Tangerine

march25

I’ve always been grateful for the tangerine.

And I’ve always felt bad eating the tangerine. A perfectly fine orange ball would just – be devoured. Disassembled, dismantled, decomposed; It feels like a crime. But I learned to appreciate it; All that it took to grow from nothingness to that orange fruit; All that was left of what once used to be its life – the peel, rough in texture – in a beautiful flower shape I always made sure to turn it into. I’ve always had a strange obsession with making the peel as closely representing the shape of a flower as possible. It always felt like I was doing the tangerine injustice if I didn’t leave what remained of it in a presentable fashion.

I have always tried to eat tangerines slowly, but never accomplished it. After I peel it I would always pull the whole of the fruit into 2 half circles of approximately equal amounts of sacs. I would then tell myself, do some more work before eating two more sacs; but every time I give in with no exception. 

Sometimes I would eat and eat and the flowery peels would build up all over my messy table in my dorm room. Felt like a water lily pond upon muddy waters of horrible silt and ooze.

That same lily pond once bloomed upon clear water though. 

We used to sit together, all 6 of us, in the living room. 2 on the couch to the left of the main table, 3 on the couch behind it, the television on the wall in front of it. One person, usually my dad, would occupy my grandpa’s tea desk in the upper right corner of the room. Crosstalk, soccer, and whatever show they played about the revolution would be the center of our focus – to our eyes, that is. Our hands were busy peeling tangerines and sending them into our mouths.  Soon the flower-shaped peels were all over the table. We never notice it building up.

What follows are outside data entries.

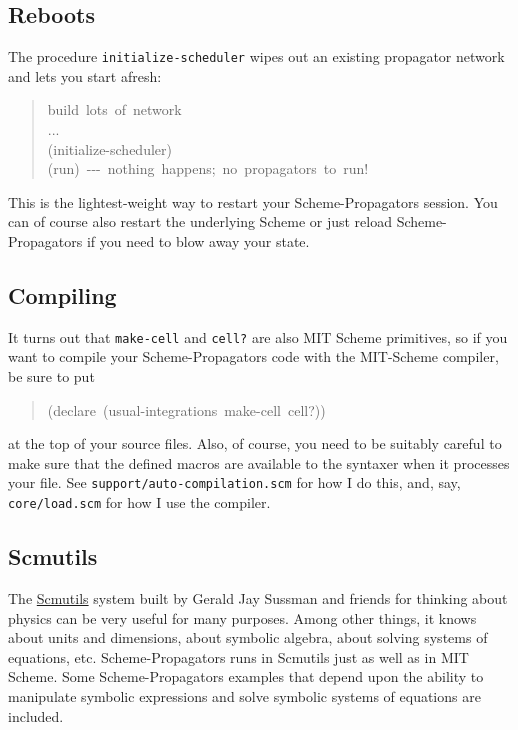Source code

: \documentclass[12pt,letterpaper,english]{article}
\begin{document}

\subsection{Reboots}
\label{reboots}

The procedure \texttt{initialize-scheduler} wipes out an existing
propagator network and lets you start afresh:
\begin{quote}{\ttfamily \raggedright \noindent
build~lots~of~network~\\
...~\\
(initialize-scheduler)~\\
(run)~-{}-{}-~nothing~happens;~no~propagators~to~run!
}\end{quote}

This is the lightest-weight way to restart your Scheme-Propagators
session.  You can of course also restart the underlying Scheme or just
reload Scheme-Propagators if you need to blow away your state.



\subsection{Compiling}
\label{compiling}

It turns out that \texttt{make-cell} and \texttt{cell?} are also MIT Scheme
primitives, so if you want to compile your Scheme-Propagators
code with the MIT-Scheme compiler, be sure to put
\begin{quote}{\ttfamily \raggedright \noindent
(declare~(usual-integrations~make-cell~cell?))
}\end{quote}
at the top of your source files.  Also, of course, you need to be
suitably careful to make sure that the defined macros are available to
the syntaxer when it processes your file.  See
\texttt{support/auto-compilation.scm} for how I do this, and, say,
\texttt{core/load.scm} for how I use the compiler.



\subsection{Scmutils}
\label{scmutils}

The \href{http://groups.csail.mit.edu/mac/users/gjs/6946/linux-install.htm}{Scmutils} system built by Gerald Jay Sussman and friends for
thinking about physics can be very useful for many purposes.  Among
other things, it knows about units and dimensions, about symbolic
algebra, about solving systems of equations, etc.  Scheme-Propagators
runs in Scmutils just as well as in MIT Scheme.  Some
Scheme-Propagators examples that depend upon the ability to manipulate
symbolic expressions and solve symbolic systems of equations are
included.
\end{document}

All those tangerines that we ate came from the lad who sells fruits from his van downstairs. After walking around the river and the streets with my grandpa, he always took me to the lad who sells fruits from his van. No matter what else we got, we would always buy tangerines. I would take one out and fiddle with it, juggling it around like it’s a toy. The skin always had tons of pores on it and never looked soothing to touch; But in reality, the skin felt oh so smooth. 

Kind of like my grandpa’s hand. In these lazy afternoons, I would curl up my body against my grandpa’s and he would wrap his hands around mine. His hands so callused from years of labor in his youth; even if his later decades were spent in relative comfort, nothing will remedy the mark made by those years on him. Even so, to me, his rough skin always felt so soothing, so mature. 

He never had the luxury of an afternoon of tangerines and family company in his youth and the military was the only path out of poverty he saw for his family. So he took it. He made it multiply. He knew he wasn’t a fortunate son and used his own beauty and individualism to make way for his family. For my dad’s life. For my sister’s. For mine. He built up that nectar within him and willingly allowed another life to enjoy the literal fruits of his labor. 

A beautiful tangerine he became. I wish I realized that long ago.